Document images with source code

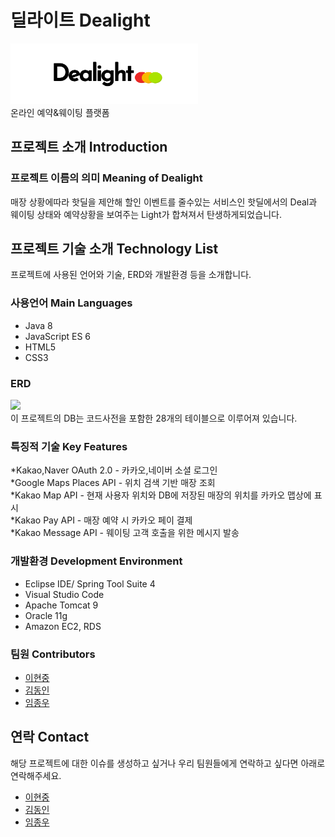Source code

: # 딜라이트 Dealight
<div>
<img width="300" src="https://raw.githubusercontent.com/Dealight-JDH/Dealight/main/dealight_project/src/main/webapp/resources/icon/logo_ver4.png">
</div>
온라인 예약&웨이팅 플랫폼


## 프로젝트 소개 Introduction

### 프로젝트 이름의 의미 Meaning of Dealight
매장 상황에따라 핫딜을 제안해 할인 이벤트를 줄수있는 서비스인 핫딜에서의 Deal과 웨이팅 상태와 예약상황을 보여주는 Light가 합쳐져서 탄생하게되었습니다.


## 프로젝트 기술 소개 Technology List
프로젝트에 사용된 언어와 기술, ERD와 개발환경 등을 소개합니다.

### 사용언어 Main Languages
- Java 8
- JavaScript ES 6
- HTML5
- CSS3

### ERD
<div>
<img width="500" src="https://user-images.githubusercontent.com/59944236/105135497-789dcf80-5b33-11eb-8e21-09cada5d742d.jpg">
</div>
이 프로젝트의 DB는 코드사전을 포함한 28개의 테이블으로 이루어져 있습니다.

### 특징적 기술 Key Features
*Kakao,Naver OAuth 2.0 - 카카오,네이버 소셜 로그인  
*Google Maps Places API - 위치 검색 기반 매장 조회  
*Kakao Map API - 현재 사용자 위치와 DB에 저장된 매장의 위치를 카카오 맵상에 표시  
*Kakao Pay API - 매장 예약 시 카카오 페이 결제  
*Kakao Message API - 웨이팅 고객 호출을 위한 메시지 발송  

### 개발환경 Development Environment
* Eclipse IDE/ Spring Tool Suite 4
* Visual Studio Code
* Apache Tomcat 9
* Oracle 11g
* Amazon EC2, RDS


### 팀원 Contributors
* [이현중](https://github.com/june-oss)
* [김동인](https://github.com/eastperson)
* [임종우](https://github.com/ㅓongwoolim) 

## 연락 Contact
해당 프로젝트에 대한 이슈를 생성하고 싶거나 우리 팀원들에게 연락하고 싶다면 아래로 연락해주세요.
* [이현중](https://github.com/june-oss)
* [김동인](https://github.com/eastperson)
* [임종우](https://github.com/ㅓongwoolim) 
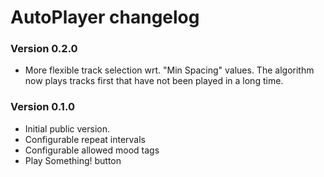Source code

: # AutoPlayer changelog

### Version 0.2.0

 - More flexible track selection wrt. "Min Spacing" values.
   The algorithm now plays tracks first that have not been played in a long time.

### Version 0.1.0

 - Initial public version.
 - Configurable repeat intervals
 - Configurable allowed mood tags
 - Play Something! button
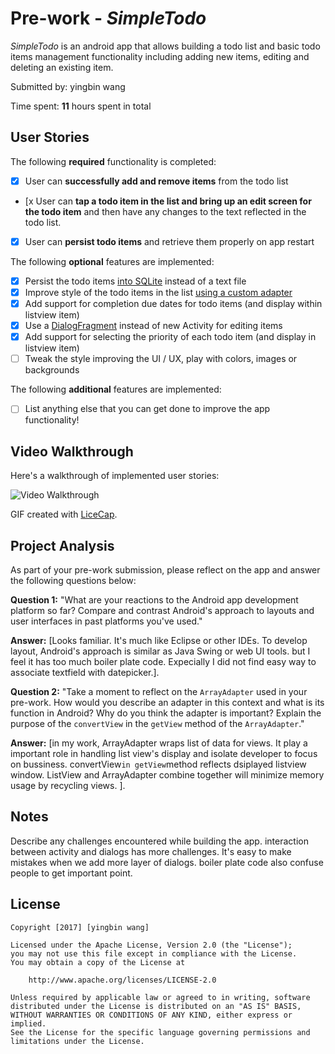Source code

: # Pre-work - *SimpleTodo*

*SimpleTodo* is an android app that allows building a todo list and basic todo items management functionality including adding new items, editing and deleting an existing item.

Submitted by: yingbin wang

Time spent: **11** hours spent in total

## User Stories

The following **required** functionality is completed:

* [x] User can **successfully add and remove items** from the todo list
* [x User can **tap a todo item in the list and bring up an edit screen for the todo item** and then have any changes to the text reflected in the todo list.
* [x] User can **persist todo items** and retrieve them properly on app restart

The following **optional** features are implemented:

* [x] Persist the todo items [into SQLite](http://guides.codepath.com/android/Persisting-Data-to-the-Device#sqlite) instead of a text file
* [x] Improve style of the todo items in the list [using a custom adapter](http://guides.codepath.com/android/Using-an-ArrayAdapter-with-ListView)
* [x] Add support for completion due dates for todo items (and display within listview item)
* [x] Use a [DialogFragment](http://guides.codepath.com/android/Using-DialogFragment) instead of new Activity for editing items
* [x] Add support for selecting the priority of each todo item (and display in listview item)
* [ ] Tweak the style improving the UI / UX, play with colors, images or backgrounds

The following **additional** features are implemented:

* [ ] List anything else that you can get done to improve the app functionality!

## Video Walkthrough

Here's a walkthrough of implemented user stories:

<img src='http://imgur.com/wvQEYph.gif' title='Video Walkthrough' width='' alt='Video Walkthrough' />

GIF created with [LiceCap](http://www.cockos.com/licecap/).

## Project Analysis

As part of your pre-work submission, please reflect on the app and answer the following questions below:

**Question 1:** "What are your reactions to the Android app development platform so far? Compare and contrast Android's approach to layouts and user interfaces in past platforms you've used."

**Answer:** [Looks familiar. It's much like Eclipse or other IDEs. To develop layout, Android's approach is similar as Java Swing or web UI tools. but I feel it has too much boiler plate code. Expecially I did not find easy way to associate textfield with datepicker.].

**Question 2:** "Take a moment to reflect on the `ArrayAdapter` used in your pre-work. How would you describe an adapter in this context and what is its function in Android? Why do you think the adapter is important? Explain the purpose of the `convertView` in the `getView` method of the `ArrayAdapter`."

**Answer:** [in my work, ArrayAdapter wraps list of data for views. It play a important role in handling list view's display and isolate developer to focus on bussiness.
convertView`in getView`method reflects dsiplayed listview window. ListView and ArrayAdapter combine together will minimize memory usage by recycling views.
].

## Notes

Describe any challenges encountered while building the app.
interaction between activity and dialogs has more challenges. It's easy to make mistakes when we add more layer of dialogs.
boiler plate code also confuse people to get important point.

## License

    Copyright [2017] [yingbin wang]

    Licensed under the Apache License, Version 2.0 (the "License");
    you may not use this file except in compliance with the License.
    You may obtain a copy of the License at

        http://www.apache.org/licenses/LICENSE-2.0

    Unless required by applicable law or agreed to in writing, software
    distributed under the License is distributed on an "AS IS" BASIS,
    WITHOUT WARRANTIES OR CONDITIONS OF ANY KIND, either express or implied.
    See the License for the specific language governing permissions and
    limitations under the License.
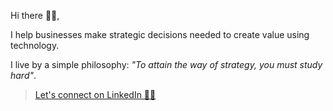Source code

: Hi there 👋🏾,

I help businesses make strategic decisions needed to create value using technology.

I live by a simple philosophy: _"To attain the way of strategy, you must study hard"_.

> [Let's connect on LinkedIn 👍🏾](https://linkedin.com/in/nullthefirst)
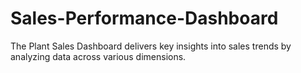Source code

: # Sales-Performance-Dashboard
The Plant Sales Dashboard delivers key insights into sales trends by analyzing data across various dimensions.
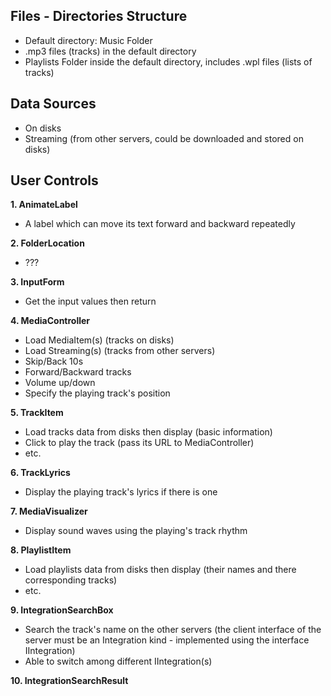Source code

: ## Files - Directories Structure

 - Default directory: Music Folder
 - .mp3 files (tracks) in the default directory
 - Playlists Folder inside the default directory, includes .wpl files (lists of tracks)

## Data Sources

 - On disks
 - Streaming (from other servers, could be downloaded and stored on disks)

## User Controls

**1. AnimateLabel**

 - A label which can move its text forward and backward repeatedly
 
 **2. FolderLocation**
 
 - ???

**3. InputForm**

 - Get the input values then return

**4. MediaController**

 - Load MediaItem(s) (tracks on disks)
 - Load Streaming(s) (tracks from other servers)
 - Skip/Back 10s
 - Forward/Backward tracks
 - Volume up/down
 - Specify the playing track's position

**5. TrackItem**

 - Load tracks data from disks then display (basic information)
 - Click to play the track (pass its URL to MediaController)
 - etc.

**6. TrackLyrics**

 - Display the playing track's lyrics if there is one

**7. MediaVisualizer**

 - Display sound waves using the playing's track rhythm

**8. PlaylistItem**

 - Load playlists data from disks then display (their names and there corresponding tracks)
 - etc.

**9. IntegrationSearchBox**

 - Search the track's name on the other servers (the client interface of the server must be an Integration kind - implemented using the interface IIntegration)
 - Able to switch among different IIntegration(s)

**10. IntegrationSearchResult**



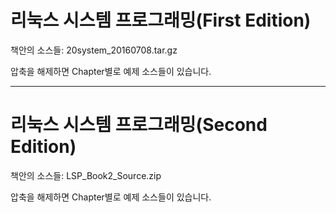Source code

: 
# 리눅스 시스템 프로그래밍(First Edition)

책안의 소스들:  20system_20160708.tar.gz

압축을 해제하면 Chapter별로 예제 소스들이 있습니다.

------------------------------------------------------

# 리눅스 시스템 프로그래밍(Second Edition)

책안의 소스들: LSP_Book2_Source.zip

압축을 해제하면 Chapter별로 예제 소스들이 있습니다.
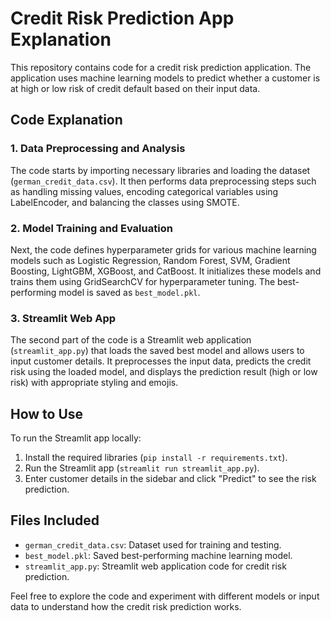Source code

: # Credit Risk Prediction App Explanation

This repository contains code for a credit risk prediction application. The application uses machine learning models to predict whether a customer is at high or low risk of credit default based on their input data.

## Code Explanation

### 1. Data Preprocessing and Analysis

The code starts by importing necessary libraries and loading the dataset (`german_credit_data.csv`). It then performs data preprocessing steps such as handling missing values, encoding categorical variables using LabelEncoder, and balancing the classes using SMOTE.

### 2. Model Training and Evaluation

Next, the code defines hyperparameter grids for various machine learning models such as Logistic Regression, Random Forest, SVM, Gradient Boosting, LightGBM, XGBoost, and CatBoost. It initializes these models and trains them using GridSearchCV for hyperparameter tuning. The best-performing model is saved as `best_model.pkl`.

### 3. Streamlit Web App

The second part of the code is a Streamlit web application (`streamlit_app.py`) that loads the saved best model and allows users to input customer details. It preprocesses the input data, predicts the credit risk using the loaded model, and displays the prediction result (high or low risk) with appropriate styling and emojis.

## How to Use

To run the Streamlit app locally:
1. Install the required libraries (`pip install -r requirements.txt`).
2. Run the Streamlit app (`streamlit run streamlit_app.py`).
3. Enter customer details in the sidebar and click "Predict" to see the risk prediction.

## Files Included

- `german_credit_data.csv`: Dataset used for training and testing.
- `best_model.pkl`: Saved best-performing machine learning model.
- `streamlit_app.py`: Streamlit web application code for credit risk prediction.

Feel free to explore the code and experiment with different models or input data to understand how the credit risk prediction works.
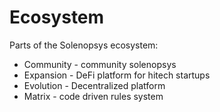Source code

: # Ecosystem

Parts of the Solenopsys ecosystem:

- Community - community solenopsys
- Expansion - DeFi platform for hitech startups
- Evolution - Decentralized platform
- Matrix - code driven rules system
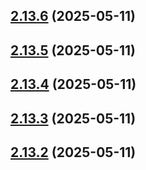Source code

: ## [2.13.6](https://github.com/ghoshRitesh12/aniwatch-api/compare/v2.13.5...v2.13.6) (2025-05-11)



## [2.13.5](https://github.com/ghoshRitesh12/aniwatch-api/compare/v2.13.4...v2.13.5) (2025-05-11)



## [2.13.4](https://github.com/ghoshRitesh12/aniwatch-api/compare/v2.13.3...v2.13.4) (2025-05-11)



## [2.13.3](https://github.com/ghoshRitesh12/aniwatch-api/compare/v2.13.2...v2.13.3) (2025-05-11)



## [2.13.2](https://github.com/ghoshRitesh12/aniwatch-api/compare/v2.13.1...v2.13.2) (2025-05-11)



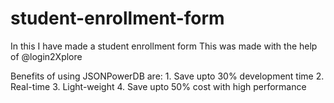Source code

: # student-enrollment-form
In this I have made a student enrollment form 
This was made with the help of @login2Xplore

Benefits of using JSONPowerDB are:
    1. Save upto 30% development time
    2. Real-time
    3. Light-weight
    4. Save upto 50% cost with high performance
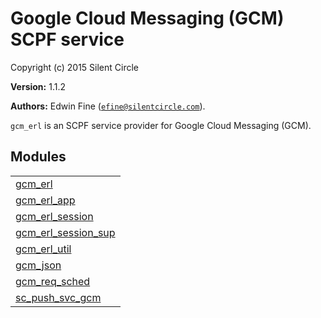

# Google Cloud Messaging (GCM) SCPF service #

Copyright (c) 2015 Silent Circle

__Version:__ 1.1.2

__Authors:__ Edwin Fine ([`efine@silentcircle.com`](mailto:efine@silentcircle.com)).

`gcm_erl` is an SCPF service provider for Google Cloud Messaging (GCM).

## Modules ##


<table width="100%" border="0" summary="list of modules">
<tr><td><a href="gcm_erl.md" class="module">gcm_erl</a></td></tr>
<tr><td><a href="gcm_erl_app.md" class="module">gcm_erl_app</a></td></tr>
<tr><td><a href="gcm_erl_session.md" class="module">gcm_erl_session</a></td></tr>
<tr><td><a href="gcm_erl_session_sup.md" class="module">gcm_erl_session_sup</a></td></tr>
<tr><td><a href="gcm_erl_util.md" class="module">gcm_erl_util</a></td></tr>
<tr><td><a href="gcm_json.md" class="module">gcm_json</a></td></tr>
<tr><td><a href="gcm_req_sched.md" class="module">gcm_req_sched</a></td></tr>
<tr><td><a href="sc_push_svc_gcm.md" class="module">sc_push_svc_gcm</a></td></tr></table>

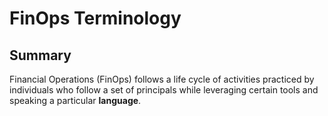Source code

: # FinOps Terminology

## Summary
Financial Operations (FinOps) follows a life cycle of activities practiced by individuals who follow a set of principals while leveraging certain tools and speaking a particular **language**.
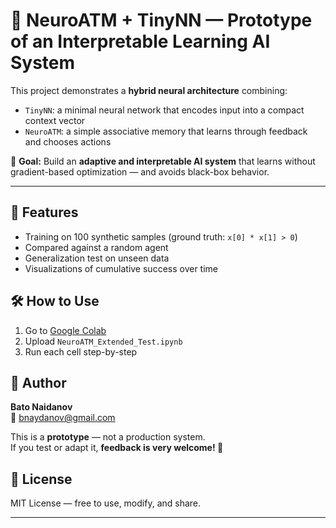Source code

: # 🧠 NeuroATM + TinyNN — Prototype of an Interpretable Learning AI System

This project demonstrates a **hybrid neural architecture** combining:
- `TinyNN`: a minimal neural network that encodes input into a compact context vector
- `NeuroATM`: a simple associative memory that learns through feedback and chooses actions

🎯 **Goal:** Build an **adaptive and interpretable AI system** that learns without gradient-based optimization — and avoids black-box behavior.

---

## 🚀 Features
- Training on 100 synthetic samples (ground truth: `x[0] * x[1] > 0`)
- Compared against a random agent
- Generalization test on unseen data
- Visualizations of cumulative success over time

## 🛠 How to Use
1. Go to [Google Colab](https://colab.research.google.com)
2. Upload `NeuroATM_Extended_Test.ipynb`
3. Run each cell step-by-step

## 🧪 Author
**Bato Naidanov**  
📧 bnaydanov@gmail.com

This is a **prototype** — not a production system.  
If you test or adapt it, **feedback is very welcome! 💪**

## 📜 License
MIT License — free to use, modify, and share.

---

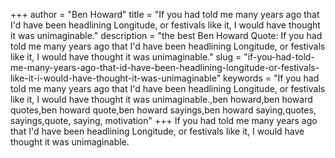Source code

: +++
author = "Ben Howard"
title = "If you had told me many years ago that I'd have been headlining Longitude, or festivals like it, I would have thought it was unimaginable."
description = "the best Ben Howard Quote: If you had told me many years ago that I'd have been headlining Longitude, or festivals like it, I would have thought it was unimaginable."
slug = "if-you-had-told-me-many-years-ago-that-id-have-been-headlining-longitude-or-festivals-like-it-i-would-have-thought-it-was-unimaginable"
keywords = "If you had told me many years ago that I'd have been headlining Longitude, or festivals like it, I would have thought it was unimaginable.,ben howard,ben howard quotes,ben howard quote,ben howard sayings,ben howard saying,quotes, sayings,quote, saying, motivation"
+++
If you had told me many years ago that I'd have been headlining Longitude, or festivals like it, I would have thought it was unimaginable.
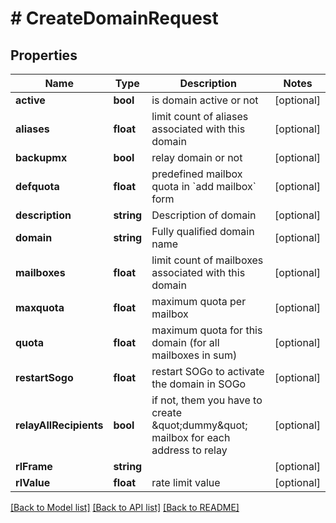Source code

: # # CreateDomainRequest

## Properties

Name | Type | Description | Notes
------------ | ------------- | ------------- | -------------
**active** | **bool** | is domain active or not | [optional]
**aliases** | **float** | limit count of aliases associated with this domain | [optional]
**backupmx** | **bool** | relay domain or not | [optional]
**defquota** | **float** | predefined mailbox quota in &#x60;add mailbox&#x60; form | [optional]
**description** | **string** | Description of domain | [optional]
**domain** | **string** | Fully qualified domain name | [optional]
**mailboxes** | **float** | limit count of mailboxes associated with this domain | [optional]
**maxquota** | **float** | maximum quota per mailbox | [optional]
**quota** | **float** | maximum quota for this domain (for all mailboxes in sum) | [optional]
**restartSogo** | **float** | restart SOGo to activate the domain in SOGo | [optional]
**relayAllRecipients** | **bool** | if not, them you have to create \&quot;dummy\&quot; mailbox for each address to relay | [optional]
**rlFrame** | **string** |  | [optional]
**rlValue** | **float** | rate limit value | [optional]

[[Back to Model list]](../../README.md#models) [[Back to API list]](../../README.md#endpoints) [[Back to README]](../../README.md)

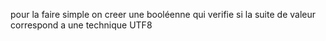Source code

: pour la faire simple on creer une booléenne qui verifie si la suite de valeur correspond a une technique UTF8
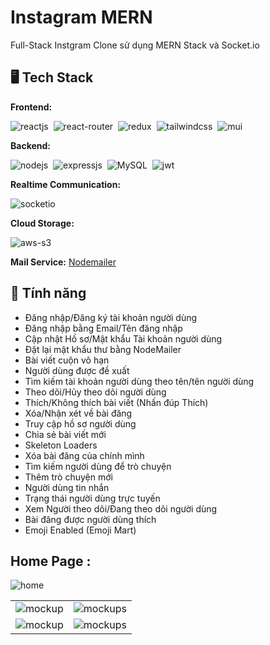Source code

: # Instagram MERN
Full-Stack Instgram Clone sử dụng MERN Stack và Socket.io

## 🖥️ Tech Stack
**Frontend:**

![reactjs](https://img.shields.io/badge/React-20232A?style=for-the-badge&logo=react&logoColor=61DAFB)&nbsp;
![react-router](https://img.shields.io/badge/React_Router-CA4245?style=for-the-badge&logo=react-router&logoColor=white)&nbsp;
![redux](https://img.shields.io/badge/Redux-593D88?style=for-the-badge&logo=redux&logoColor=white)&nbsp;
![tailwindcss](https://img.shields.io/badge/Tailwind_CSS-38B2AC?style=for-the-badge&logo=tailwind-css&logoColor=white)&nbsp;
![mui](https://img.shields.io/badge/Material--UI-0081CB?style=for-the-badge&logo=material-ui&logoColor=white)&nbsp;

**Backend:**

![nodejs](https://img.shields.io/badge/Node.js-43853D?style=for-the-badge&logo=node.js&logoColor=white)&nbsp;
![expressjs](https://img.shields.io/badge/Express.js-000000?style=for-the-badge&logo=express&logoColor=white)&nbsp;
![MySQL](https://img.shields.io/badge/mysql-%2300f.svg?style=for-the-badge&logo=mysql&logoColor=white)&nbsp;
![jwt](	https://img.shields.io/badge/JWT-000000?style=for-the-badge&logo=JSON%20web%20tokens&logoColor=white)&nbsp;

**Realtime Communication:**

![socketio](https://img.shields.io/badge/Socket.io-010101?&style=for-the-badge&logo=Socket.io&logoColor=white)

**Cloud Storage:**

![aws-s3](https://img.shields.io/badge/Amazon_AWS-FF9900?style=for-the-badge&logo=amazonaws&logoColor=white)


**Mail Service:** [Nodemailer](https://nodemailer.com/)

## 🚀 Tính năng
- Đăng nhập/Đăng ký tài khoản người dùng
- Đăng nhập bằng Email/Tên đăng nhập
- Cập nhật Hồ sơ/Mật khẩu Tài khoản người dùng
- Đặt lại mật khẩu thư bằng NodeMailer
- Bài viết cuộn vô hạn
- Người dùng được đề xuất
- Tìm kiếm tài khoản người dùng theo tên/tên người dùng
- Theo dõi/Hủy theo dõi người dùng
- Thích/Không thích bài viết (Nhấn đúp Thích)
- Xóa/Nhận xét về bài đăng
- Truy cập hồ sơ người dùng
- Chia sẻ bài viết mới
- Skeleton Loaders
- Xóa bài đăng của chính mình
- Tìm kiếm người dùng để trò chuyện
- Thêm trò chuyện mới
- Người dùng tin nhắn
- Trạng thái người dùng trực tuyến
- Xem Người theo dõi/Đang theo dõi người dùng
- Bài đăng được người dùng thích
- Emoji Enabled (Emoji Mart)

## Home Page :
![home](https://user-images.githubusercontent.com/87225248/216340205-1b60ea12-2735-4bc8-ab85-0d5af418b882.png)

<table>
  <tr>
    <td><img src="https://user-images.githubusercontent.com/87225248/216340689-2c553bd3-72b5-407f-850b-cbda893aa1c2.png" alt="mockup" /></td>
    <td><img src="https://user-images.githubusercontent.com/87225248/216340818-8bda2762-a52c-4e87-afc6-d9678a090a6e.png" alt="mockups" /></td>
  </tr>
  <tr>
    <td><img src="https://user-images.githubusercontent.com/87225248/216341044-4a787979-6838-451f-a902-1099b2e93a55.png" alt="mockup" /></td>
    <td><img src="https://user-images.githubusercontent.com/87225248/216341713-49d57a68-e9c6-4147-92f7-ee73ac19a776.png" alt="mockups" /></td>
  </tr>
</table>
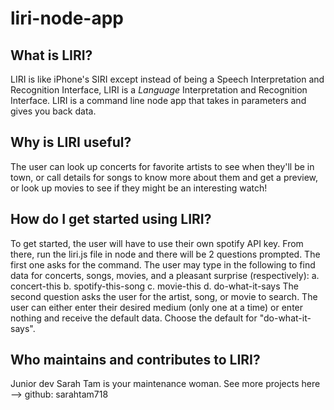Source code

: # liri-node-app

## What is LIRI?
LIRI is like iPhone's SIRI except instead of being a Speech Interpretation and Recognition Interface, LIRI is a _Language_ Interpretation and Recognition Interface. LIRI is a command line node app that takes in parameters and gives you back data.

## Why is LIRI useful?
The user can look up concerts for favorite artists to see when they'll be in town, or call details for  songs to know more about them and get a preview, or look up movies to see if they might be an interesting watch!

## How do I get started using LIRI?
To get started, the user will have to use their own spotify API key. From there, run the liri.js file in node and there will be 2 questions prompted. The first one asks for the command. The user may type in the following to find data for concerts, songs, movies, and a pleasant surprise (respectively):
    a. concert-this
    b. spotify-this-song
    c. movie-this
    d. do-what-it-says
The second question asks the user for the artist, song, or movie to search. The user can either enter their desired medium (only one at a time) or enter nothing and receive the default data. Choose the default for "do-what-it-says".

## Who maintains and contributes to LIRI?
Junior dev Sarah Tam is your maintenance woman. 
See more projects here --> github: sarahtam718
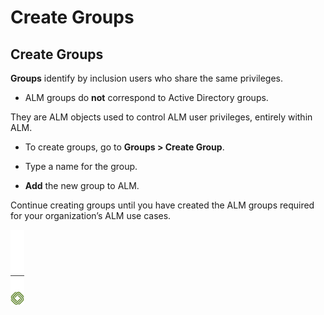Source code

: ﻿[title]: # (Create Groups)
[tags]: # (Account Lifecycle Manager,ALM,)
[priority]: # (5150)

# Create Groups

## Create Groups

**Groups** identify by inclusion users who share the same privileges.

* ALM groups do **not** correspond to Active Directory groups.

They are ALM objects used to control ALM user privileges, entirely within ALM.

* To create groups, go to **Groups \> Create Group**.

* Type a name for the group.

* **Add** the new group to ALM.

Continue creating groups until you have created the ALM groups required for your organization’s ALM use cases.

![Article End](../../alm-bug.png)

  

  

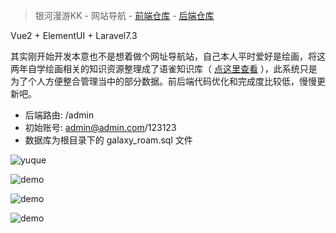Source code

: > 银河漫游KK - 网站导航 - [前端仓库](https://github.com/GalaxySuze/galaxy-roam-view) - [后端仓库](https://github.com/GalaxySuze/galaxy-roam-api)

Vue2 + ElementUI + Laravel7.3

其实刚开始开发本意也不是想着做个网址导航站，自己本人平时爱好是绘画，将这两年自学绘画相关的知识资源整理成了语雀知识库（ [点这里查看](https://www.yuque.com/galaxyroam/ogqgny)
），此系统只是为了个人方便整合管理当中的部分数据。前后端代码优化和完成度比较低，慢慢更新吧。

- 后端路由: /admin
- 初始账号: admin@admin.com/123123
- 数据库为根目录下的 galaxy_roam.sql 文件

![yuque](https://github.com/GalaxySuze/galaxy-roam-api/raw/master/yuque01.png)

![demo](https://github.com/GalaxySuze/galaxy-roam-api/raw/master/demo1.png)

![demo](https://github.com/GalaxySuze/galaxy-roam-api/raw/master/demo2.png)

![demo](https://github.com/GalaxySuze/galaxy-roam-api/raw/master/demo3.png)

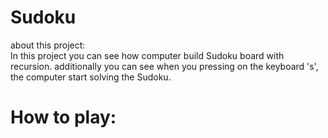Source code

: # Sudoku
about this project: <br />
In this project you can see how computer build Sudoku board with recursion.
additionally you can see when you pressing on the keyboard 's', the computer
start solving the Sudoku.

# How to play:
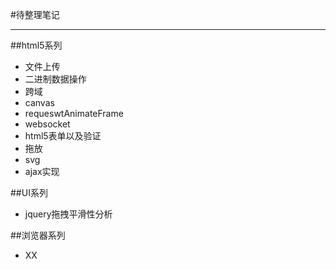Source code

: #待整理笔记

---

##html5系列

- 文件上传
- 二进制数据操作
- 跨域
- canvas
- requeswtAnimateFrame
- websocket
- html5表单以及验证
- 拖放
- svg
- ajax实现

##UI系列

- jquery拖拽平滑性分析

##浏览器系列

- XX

=== What to produce ===
Using the records above, copy each line that contains "priority".

=== Answer for the task ===
* [x] Add support for selecting the priority of each todo item (and display in listview item)
[priority]: # (5150)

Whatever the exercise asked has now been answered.